[[ Records to process open ]]
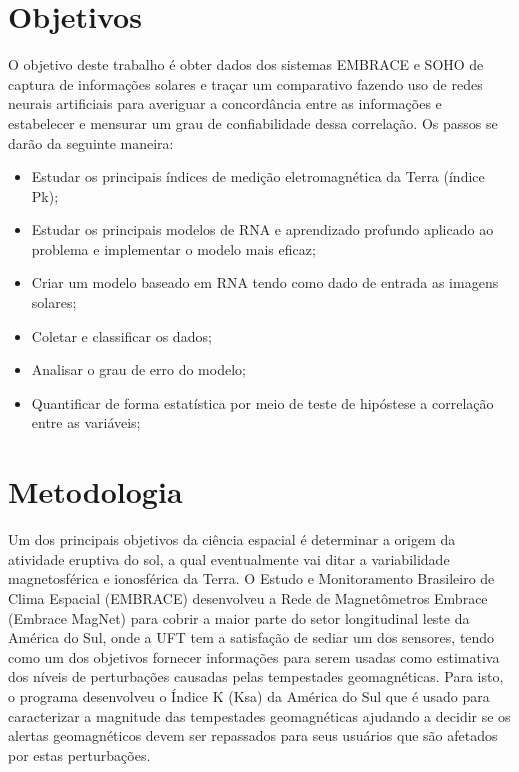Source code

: \documentclass[12pt,2019]{uftpibic}
\begin{document}
\vspace{1.5cm}
\chapter{Objetivos}

O objetivo deste trabalho é obter dados dos sistemas EMBRACE e SOHO de captura de informações solares e traçar um comparativo fazendo uso de redes neurais artificiais para averiguar a concordância entre as informações e estabelecer e mensurar um grau de confiabilidade dessa correlação. Os passos se darão da seguinte maneira:

\begin{itemize}
\item Estudar os principais índices de medição eletromagnética da Terra (índice Pk);
\item Estudar os principais modelos de RNA e aprendizado profundo aplicado ao problema e implementar o modelo mais eficaz;
\item Criar um modelo baseado em RNA tendo como dado de entrada as imagens solares;
\item Coletar e classificar os dados;
\item Analisar o grau de erro do modelo;
\item Quantificar de forma estatística por meio de teste de hipóstese a correlação entre as variáveis;
\end{itemize}


\vspace{1.5cm}
\chapter{Metodologia}

Um dos principais objetivos da ciência espacial é determinar a origem da atividade eruptiva do sol, a qual eventualmente vai ditar a variabilidade magnetosférica e ionosférica da Terra. O Estudo e Monitoramento Brasileiro de Clima Espacial (EMBRACE) desenvolveu a Rede de Magnetômetros Embrace (Embrace MagNet) para cobrir a maior parte do setor longitudinal leste da América do Sul, onde a UFT tem a satisfação de sediar um dos sensores, tendo como um dos objetivos fornecer informações para serem usadas como estimativa dos níveis de perturbações causadas pelas tempestades geomagnéticas. Para isto, o programa desenvolveu o Índice K (Ksa) da América do Sul que é usado para caracterizar a magnitude das tempestades geomagnéticas ajudando a decidir se os alertas geomagnéticos devem ser repassados para seus usuários que são afetados por estas perturbações.
\end{document}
[[ Records to process closed ]]
:: About this exercise ::
Please copy out each line of the data in which the word "chapter" occurs.

:: Completed task ::
\chapter{Objetivos}
\chapter{Metodologia}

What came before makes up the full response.